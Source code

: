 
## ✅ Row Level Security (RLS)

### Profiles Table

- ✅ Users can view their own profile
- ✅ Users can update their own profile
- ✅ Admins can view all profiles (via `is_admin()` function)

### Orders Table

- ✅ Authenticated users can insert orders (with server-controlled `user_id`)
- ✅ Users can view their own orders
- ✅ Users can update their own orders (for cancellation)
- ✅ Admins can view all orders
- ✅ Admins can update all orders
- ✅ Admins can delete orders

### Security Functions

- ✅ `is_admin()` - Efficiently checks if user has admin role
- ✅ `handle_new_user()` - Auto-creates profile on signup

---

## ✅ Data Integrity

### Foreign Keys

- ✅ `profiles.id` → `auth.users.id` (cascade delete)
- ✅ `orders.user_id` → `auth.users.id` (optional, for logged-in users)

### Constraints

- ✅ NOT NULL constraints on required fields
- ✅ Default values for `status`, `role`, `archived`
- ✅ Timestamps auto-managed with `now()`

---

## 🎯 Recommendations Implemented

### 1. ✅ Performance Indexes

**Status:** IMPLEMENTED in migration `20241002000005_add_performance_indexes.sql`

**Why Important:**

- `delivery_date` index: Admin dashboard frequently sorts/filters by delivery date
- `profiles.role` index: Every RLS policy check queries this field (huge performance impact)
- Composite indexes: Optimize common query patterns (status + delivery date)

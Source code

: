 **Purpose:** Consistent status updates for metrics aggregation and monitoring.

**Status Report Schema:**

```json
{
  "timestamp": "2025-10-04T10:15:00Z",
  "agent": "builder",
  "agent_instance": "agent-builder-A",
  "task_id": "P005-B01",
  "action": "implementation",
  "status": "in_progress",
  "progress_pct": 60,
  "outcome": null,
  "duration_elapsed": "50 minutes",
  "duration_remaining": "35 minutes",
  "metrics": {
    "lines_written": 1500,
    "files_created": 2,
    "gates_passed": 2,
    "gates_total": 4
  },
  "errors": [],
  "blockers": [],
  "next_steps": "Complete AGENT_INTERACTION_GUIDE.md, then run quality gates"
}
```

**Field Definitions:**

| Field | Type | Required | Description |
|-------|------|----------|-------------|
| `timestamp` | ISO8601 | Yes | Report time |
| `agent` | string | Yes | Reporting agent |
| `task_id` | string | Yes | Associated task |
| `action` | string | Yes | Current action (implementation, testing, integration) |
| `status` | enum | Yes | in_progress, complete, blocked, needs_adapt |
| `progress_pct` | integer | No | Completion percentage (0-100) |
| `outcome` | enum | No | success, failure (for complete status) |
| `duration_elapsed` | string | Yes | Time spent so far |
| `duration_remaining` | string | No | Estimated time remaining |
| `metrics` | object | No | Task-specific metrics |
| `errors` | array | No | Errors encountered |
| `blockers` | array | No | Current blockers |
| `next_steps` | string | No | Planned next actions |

☆ ☆ ☆ ☆ ☆

### DESCRIPTION OF THE TASK
Return the lines beginning at the one that contains "Required | Description |" and continuing through the last line of the data, exactly as they stand and without any others.

### FINAL ANSWER
| Field | Type | Required | Description |
|-------|------|----------|-------------|
| `timestamp` | ISO8601 | Yes | Report time |
| `agent` | string | Yes | Reporting agent |
| `task_id` | string | Yes | Associated task |
| `action` | string | Yes | Current action (implementation, testing, integration) |
| `status` | enum | Yes | in_progress, complete, blocked, needs_adapt |
| `progress_pct` | integer | No | Completion percentage (0-100) |
| `outcome` | enum | No | success, failure (for complete status) |
| `duration_elapsed` | string | Yes | Time spent so far |
| `duration_remaining` | string | No | Estimated time remaining |
| `metrics` | object | No | Task-specific metrics |
| `errors` | array | No | Errors encountered |
| `blockers` | array | No | Current blockers |
| `next_steps` | string | No | Planned next actions |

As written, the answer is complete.